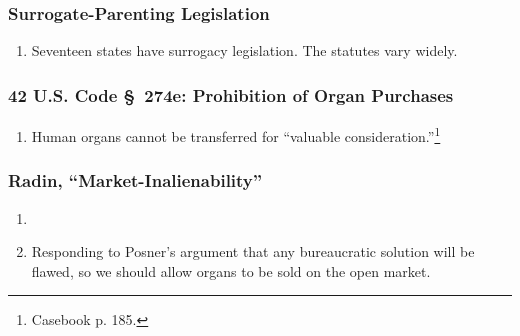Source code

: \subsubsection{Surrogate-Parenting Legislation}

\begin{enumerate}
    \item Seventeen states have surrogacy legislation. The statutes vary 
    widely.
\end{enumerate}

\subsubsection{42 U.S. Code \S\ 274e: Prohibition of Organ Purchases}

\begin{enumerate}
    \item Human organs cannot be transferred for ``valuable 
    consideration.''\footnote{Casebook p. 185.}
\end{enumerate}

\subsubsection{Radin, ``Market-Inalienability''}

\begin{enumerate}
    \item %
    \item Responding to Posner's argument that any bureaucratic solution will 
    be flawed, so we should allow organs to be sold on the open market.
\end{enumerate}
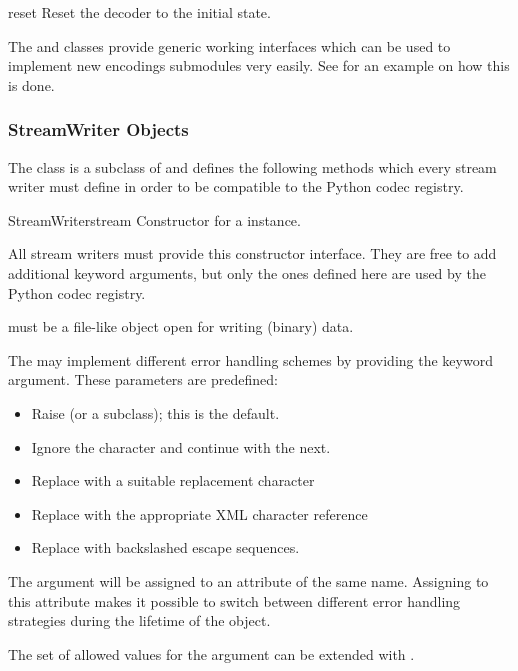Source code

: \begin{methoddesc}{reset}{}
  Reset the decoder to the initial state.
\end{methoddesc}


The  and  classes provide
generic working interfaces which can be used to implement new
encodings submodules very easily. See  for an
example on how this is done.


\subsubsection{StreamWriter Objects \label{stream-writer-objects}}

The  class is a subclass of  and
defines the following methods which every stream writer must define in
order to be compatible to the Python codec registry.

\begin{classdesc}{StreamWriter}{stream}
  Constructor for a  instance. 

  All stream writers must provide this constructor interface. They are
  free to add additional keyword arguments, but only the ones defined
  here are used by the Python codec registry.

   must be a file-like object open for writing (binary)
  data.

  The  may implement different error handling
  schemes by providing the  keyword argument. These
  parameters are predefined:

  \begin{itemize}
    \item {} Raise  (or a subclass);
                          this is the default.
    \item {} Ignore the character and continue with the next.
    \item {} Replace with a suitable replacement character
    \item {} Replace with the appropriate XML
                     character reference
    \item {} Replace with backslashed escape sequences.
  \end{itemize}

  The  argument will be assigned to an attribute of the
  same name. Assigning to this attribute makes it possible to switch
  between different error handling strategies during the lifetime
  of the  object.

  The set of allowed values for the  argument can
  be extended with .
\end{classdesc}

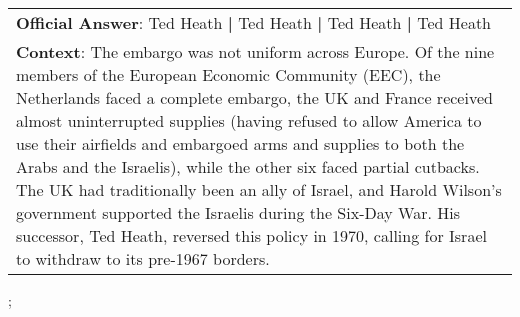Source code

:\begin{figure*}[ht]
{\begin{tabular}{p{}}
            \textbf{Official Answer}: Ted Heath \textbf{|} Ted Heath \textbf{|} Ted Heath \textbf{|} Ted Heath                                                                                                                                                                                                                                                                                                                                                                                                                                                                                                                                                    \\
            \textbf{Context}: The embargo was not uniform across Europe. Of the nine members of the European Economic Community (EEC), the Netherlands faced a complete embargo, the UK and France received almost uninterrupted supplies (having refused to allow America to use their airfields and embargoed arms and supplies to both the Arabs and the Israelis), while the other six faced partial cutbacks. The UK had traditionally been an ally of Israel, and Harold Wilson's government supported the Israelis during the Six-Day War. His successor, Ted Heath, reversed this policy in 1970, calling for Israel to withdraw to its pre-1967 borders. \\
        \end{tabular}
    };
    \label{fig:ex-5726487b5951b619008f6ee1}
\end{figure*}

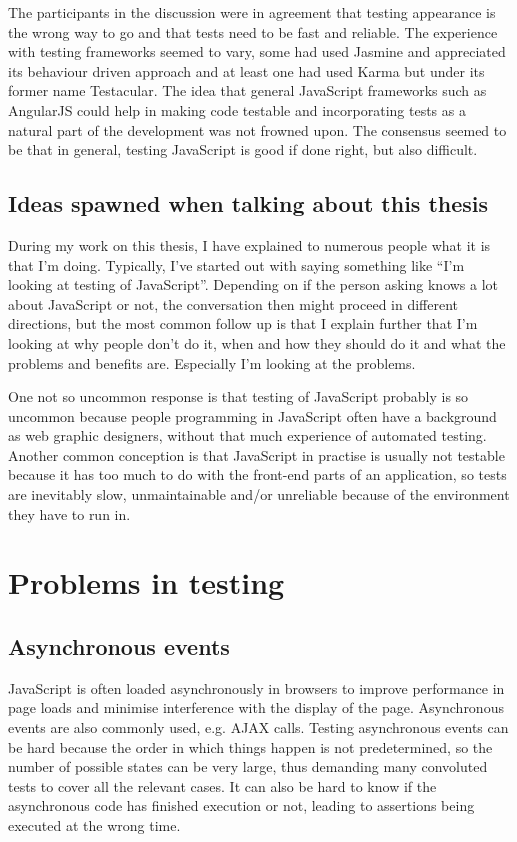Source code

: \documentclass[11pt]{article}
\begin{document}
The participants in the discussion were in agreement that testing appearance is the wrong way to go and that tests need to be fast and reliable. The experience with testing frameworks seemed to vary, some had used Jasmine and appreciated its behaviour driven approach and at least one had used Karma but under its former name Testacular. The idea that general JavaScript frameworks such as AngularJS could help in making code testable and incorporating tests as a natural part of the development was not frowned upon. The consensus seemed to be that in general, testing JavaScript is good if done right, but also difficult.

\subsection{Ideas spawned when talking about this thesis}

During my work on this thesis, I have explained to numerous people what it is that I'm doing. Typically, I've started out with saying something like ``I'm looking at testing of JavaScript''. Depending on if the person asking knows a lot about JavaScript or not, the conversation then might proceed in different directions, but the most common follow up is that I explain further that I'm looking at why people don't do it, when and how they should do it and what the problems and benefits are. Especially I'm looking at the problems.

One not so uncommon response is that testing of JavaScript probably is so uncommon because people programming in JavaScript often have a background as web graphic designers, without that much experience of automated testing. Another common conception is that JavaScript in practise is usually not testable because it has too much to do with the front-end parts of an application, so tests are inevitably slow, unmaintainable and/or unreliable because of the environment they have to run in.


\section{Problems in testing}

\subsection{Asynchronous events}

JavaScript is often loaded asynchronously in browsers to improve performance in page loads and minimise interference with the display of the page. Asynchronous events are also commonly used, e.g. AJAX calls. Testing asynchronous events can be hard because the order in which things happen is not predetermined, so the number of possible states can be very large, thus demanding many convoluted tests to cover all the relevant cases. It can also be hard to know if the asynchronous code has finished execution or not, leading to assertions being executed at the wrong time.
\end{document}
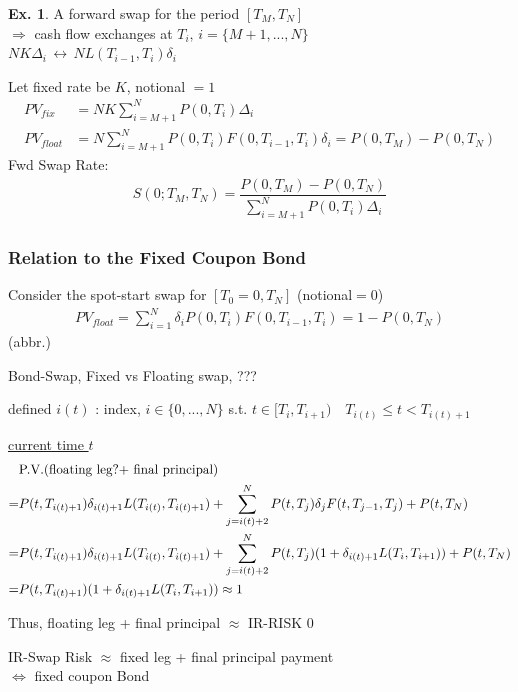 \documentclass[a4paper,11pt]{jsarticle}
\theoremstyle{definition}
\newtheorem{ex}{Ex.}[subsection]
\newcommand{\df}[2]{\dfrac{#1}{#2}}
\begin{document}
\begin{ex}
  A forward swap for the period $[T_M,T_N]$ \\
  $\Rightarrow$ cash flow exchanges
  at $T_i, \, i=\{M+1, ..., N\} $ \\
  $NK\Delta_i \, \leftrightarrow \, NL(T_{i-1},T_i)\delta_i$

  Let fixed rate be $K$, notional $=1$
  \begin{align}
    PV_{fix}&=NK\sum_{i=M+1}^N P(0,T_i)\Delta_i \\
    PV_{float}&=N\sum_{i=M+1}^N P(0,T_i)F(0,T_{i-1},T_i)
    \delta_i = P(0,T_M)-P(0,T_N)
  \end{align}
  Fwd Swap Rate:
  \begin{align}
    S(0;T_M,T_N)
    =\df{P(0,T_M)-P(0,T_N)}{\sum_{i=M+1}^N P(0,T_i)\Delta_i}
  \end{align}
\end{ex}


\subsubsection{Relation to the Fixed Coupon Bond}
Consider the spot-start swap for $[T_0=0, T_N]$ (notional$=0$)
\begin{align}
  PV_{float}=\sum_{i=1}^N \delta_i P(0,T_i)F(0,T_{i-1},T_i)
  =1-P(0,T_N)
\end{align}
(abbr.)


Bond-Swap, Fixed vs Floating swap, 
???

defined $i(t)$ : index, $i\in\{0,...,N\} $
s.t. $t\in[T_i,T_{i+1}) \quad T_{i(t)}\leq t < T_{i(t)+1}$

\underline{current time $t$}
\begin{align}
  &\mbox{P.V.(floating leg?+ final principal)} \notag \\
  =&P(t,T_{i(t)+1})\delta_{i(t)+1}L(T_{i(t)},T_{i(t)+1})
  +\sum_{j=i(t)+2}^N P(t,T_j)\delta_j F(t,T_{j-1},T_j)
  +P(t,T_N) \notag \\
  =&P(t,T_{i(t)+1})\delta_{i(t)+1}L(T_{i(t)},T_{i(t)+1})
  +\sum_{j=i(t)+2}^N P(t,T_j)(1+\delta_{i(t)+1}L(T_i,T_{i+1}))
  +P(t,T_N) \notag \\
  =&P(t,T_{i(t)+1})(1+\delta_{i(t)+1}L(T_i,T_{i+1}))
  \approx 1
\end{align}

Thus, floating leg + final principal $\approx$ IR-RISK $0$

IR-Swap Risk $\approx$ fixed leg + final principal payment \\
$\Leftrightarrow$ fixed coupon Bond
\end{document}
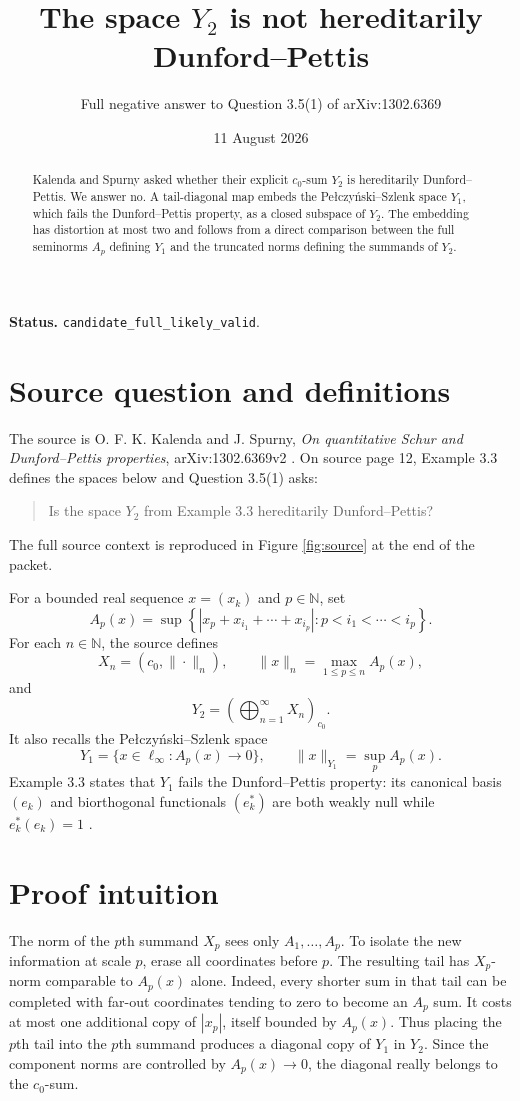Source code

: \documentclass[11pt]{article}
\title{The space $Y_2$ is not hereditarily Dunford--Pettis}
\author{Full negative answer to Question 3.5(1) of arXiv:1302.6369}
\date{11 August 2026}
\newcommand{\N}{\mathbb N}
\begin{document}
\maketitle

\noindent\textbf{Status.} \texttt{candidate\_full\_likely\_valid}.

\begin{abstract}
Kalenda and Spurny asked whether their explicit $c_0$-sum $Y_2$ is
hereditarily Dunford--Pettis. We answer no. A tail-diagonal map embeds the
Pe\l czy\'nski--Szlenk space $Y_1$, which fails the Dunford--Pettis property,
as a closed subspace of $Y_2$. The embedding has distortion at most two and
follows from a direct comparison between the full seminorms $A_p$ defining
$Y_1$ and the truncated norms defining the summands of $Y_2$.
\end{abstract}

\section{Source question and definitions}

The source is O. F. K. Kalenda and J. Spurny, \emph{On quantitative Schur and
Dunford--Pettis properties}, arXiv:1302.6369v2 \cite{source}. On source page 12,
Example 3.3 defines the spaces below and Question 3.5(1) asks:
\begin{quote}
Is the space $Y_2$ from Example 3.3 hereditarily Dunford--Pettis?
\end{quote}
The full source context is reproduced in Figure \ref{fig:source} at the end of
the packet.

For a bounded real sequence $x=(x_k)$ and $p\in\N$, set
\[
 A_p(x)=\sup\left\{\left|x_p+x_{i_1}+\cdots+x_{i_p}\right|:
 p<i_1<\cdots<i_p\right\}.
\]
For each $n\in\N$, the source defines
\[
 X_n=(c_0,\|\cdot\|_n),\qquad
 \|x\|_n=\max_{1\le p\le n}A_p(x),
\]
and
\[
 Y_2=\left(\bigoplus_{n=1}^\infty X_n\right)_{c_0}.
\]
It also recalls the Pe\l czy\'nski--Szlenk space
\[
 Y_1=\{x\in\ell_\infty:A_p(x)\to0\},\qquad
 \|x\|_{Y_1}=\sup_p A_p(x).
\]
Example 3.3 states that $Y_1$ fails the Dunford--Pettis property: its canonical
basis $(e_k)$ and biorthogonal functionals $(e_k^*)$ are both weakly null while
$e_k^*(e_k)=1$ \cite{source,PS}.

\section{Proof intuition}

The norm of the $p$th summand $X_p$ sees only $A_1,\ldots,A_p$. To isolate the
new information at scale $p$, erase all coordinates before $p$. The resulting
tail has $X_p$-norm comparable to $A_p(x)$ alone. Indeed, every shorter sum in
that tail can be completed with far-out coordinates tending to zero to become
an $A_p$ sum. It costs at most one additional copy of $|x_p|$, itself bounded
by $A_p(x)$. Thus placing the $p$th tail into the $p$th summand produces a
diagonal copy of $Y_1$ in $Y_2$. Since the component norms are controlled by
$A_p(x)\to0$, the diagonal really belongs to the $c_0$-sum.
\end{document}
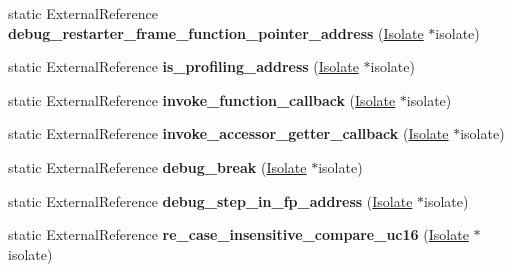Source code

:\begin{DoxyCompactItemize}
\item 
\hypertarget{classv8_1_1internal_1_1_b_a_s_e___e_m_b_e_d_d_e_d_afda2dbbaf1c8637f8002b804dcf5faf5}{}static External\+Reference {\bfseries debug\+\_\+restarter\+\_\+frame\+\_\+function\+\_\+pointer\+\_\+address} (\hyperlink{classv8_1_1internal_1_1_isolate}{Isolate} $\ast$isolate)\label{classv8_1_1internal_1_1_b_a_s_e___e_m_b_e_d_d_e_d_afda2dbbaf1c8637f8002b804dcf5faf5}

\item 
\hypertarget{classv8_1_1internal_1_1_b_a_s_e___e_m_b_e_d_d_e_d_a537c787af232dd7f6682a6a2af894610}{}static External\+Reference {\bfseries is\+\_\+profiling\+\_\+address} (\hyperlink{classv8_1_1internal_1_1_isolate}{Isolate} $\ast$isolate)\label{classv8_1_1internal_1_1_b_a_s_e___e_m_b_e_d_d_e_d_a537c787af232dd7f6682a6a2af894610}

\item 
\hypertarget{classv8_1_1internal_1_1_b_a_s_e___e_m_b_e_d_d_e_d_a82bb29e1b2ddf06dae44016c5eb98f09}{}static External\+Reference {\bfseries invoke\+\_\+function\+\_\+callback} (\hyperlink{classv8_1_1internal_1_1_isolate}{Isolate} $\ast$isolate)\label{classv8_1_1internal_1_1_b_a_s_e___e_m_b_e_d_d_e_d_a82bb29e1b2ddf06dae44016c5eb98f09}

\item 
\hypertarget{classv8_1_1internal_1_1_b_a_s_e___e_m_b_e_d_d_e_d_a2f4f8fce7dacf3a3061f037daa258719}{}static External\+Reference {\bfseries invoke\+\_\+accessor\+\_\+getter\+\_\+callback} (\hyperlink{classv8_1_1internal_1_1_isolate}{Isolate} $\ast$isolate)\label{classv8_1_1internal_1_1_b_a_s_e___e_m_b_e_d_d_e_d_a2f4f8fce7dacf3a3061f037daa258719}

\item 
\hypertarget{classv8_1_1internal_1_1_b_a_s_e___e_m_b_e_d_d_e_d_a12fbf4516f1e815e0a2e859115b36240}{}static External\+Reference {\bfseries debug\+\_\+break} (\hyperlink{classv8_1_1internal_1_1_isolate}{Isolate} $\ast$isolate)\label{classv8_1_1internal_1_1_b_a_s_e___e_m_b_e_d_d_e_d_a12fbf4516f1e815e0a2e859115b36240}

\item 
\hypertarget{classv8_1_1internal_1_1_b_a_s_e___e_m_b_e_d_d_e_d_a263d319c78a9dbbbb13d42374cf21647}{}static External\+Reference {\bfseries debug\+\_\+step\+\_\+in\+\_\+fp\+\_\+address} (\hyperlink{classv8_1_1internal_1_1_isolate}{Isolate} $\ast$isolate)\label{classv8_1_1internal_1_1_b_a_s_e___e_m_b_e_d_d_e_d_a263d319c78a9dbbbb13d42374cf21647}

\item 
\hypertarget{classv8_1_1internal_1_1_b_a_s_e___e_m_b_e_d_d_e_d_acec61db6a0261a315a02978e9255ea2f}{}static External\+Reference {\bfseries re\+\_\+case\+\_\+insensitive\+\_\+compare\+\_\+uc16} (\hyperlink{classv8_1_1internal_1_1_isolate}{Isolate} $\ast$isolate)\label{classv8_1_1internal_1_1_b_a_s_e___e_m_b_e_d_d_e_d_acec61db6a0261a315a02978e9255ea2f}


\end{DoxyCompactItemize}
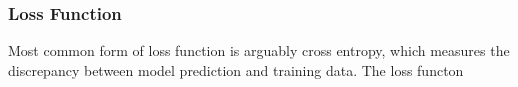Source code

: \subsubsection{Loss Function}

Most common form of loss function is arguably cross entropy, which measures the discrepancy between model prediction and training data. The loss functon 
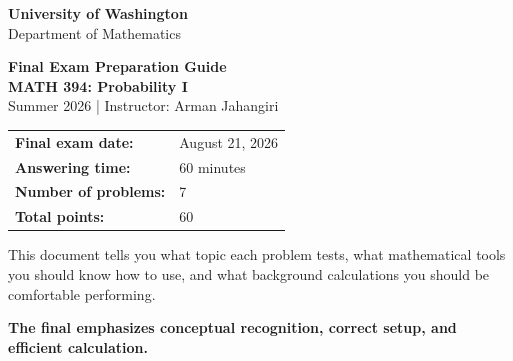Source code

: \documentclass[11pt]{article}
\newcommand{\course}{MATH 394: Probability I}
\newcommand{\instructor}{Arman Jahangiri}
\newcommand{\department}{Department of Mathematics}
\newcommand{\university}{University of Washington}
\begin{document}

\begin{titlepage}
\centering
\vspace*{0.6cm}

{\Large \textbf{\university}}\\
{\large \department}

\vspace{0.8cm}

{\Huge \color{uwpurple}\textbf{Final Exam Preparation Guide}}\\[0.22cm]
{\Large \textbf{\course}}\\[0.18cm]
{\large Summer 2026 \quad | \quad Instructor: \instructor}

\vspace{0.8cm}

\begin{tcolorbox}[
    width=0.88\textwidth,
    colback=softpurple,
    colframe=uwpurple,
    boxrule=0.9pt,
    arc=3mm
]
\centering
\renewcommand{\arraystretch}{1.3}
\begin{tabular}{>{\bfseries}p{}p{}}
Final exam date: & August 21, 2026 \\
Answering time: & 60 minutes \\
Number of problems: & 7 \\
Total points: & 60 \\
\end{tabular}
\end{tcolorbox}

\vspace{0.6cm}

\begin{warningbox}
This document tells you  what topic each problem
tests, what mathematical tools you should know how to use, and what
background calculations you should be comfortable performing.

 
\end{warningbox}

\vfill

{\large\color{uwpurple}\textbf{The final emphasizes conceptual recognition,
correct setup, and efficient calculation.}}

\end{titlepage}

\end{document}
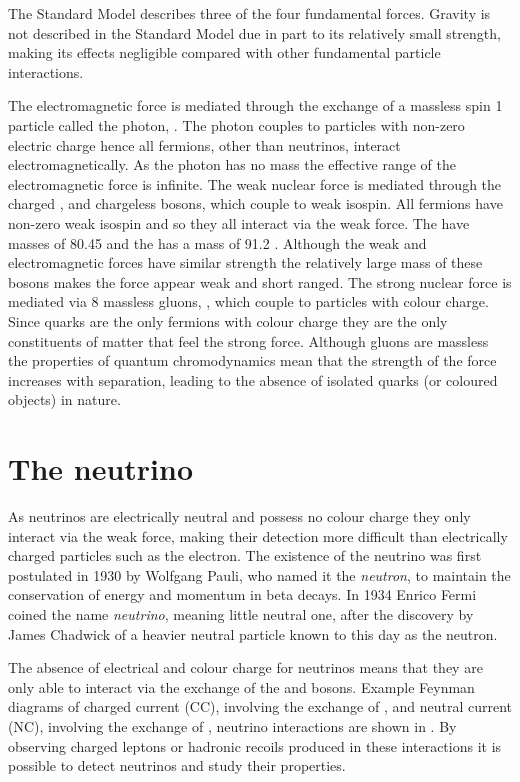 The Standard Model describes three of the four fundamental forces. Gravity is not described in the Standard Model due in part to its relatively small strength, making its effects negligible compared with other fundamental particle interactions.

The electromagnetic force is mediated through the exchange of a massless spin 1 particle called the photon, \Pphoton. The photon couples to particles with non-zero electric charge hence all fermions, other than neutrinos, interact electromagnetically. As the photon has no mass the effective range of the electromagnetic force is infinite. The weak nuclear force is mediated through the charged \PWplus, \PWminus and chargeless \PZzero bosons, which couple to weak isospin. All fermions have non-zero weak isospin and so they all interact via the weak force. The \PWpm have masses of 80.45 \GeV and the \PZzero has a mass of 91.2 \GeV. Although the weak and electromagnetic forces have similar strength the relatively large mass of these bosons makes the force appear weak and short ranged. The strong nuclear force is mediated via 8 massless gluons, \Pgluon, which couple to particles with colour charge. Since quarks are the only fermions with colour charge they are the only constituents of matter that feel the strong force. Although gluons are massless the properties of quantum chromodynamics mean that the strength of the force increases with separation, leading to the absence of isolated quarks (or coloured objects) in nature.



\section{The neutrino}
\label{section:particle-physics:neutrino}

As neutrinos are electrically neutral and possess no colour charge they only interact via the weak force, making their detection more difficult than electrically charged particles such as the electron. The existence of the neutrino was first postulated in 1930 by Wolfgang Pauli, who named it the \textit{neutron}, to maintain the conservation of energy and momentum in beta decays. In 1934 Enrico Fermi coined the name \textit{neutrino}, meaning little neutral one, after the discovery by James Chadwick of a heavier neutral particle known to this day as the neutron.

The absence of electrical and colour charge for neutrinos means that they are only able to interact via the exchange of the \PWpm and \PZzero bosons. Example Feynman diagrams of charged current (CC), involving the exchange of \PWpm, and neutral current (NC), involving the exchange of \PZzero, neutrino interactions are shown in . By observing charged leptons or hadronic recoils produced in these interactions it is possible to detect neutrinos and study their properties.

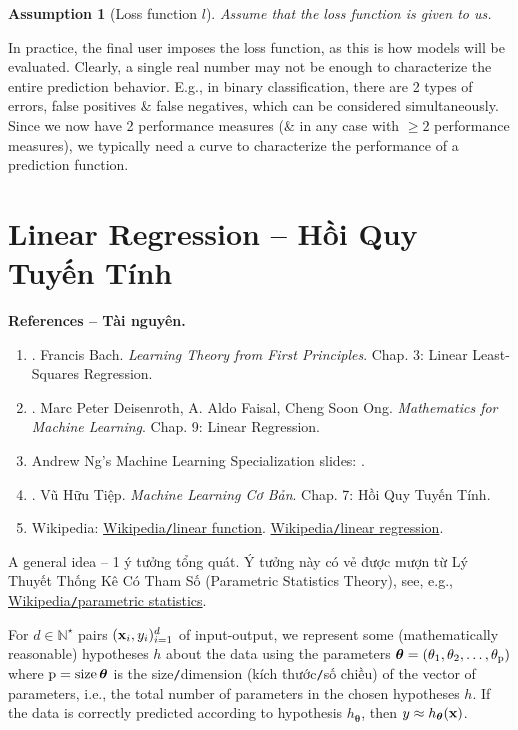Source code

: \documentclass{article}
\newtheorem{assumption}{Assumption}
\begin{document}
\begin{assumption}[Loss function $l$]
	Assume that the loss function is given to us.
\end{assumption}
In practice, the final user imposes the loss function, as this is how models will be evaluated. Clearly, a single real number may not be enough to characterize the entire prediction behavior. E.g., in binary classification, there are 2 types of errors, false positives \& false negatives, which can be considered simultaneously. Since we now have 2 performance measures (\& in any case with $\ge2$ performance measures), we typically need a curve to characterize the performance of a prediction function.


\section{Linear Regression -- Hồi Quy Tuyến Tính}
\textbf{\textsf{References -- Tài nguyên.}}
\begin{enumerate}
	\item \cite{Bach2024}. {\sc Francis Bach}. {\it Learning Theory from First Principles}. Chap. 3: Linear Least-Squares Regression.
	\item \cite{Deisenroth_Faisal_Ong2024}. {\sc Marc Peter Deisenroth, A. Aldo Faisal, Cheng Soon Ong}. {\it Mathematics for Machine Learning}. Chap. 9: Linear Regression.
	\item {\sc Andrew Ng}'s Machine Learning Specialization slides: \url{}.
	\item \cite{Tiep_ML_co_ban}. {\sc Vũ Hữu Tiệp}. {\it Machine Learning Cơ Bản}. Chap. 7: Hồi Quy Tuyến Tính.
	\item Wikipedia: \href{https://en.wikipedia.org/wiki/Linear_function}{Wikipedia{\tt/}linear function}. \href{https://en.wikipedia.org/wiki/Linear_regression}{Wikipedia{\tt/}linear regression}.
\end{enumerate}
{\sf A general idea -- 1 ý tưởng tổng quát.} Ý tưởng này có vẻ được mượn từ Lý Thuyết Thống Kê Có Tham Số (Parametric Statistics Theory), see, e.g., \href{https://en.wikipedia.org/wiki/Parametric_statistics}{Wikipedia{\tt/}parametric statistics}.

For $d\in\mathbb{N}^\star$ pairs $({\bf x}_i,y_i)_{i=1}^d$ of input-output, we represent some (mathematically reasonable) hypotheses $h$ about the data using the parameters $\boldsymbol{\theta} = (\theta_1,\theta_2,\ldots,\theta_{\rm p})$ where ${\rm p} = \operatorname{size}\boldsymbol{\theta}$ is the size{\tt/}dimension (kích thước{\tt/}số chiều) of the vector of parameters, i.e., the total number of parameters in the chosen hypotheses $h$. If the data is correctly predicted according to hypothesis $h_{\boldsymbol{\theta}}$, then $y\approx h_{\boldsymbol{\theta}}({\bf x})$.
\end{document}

▸ What to work on: State, with no accompanying text, how many lines of the material contain the string "every".

▸ Response area: 2